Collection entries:
=====

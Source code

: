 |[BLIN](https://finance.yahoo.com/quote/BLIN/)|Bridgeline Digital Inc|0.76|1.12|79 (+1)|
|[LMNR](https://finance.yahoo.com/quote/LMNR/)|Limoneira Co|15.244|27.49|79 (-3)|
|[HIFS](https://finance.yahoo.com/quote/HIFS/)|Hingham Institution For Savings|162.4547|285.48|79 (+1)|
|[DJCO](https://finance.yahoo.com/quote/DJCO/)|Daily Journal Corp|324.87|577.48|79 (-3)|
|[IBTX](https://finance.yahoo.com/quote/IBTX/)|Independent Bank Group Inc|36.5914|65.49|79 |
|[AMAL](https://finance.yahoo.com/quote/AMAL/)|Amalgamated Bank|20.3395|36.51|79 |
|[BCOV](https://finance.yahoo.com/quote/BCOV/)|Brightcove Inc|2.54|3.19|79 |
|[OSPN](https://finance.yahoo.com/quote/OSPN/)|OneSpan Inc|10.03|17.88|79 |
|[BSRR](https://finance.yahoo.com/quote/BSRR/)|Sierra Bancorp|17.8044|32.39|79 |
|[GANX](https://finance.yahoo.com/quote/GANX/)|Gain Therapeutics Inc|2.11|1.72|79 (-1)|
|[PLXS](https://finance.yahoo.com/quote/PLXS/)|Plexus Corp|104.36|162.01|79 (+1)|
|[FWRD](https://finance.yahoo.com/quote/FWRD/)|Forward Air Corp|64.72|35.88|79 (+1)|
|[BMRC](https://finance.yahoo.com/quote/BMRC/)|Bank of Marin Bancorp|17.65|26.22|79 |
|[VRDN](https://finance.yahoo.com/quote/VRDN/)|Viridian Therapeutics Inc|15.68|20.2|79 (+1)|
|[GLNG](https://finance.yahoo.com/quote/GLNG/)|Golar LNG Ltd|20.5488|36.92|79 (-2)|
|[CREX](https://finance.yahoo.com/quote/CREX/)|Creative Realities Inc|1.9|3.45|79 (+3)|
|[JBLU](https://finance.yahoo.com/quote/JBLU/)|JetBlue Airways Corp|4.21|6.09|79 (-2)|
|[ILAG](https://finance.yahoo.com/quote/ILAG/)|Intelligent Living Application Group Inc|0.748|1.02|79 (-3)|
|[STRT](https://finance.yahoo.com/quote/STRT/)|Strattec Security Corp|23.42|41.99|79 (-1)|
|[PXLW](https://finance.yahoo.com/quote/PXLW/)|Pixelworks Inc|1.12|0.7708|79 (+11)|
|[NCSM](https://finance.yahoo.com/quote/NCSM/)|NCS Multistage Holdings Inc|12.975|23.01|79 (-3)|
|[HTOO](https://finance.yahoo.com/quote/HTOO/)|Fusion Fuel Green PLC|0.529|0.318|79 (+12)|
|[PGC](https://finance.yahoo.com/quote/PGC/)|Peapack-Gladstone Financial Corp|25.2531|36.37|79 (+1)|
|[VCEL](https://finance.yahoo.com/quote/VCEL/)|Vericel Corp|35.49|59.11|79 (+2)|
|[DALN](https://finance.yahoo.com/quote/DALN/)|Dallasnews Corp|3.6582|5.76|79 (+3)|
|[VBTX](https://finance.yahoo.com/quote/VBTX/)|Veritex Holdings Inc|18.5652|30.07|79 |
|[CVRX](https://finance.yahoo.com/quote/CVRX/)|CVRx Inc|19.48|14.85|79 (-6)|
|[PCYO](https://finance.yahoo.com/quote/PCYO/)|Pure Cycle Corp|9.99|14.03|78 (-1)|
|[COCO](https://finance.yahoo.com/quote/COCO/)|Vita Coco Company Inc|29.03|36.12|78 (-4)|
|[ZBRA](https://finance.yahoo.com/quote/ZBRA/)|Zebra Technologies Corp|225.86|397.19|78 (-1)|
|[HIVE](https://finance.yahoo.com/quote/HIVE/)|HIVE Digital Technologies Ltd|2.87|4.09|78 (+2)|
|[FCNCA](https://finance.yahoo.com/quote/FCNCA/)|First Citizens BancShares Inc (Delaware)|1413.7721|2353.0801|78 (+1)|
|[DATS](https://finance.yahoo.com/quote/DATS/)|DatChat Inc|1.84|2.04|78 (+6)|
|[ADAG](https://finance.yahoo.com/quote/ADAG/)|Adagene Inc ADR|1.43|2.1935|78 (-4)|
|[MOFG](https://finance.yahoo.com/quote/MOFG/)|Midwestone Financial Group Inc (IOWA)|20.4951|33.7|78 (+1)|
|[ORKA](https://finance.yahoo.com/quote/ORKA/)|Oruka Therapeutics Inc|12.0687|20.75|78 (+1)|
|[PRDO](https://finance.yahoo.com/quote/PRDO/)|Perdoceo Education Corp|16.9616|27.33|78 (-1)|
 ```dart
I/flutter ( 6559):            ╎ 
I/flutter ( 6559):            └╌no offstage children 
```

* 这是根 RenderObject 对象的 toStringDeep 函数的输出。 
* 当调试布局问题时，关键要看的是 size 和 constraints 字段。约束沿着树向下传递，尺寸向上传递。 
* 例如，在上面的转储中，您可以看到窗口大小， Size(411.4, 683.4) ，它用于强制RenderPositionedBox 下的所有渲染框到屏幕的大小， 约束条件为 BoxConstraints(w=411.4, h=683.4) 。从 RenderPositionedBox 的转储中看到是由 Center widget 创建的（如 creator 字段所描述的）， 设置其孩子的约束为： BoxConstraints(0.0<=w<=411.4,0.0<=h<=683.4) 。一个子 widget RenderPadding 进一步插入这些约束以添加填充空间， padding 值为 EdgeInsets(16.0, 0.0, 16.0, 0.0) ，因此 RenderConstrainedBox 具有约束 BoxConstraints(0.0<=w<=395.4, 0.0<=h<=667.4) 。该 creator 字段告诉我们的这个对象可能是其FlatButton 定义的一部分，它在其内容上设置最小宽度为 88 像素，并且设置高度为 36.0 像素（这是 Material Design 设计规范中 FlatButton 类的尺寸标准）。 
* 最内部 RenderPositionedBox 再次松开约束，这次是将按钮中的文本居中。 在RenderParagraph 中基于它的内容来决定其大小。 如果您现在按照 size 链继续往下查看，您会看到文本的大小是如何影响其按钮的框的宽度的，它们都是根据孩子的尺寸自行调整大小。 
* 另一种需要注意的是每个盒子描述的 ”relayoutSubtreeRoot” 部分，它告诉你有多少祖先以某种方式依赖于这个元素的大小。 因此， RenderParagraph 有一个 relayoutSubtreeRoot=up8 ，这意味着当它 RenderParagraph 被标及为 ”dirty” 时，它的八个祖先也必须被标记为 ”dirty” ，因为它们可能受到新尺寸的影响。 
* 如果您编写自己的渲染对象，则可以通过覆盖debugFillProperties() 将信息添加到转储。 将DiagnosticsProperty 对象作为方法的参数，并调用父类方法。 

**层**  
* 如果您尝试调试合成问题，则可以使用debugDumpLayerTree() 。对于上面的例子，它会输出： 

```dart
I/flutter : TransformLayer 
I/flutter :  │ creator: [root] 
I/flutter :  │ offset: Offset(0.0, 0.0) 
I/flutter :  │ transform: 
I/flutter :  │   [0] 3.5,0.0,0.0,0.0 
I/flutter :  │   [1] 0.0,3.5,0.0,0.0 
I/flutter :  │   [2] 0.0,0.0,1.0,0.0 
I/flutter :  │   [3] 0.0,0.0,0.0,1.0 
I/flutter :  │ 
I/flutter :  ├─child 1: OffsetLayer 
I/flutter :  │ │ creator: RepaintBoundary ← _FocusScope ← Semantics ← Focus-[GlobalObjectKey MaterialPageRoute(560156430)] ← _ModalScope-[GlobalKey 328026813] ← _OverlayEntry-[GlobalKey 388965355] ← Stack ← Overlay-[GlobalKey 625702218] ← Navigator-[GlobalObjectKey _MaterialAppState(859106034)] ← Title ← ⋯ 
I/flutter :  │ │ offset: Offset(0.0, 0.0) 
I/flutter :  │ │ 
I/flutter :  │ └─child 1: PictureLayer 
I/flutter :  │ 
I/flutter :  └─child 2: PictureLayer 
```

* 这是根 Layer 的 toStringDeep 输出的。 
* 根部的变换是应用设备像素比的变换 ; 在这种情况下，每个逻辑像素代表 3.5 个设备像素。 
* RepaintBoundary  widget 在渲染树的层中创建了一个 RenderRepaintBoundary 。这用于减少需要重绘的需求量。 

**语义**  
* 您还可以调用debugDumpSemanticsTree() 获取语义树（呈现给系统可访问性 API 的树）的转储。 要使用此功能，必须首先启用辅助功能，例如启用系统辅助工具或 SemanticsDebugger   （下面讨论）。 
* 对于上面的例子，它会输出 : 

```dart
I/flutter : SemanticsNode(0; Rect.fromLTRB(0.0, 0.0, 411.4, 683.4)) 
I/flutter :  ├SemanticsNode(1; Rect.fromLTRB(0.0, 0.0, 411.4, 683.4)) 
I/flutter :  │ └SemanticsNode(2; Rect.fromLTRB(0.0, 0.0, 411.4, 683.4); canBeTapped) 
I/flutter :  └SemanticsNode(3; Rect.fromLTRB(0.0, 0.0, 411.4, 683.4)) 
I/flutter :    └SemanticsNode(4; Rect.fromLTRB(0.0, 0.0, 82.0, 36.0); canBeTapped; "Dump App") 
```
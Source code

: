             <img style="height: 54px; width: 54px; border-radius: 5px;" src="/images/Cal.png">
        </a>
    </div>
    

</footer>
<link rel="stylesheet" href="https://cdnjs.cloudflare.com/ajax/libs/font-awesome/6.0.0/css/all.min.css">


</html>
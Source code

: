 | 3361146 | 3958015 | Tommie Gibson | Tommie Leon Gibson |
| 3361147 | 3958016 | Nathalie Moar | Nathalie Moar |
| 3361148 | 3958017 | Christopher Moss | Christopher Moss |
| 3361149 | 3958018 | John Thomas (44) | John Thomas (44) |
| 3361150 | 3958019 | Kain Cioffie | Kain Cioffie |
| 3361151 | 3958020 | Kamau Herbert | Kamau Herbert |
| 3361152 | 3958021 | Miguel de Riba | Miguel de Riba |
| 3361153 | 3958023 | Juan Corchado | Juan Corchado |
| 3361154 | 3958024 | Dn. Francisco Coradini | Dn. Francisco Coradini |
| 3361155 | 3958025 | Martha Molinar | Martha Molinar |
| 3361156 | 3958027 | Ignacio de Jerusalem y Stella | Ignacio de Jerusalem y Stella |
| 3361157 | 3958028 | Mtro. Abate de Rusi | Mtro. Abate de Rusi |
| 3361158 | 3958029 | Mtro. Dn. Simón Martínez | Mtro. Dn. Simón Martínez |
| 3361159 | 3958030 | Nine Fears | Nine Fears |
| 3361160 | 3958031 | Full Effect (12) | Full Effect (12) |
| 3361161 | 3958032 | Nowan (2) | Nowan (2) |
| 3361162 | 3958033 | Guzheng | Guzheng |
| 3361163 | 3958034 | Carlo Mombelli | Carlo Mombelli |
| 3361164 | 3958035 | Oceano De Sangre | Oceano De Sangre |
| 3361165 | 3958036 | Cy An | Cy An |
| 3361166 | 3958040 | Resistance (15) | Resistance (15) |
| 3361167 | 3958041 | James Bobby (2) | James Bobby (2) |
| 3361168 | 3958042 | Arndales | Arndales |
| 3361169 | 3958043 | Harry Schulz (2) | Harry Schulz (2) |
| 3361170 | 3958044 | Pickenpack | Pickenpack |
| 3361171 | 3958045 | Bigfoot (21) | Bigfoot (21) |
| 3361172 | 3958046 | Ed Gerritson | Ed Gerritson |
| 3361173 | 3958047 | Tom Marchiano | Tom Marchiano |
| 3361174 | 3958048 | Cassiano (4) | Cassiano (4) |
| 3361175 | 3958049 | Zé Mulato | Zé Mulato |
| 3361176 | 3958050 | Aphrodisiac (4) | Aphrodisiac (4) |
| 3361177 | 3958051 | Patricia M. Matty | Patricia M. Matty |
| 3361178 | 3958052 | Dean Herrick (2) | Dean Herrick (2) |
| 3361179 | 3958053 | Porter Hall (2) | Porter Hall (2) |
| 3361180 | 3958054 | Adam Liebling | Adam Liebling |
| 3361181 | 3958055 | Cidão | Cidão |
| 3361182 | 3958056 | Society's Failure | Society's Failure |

=====

Exercise brief: Only lines containing the string "它会输出" belong in the answer; find them in the data above and copy them.

Output of the task:
* 如果您尝试调试合成问题，则可以使用debugDumpLayerTree() 。对于上面的例子，它会输出： 
* 对于上面的例子，它会输出 : 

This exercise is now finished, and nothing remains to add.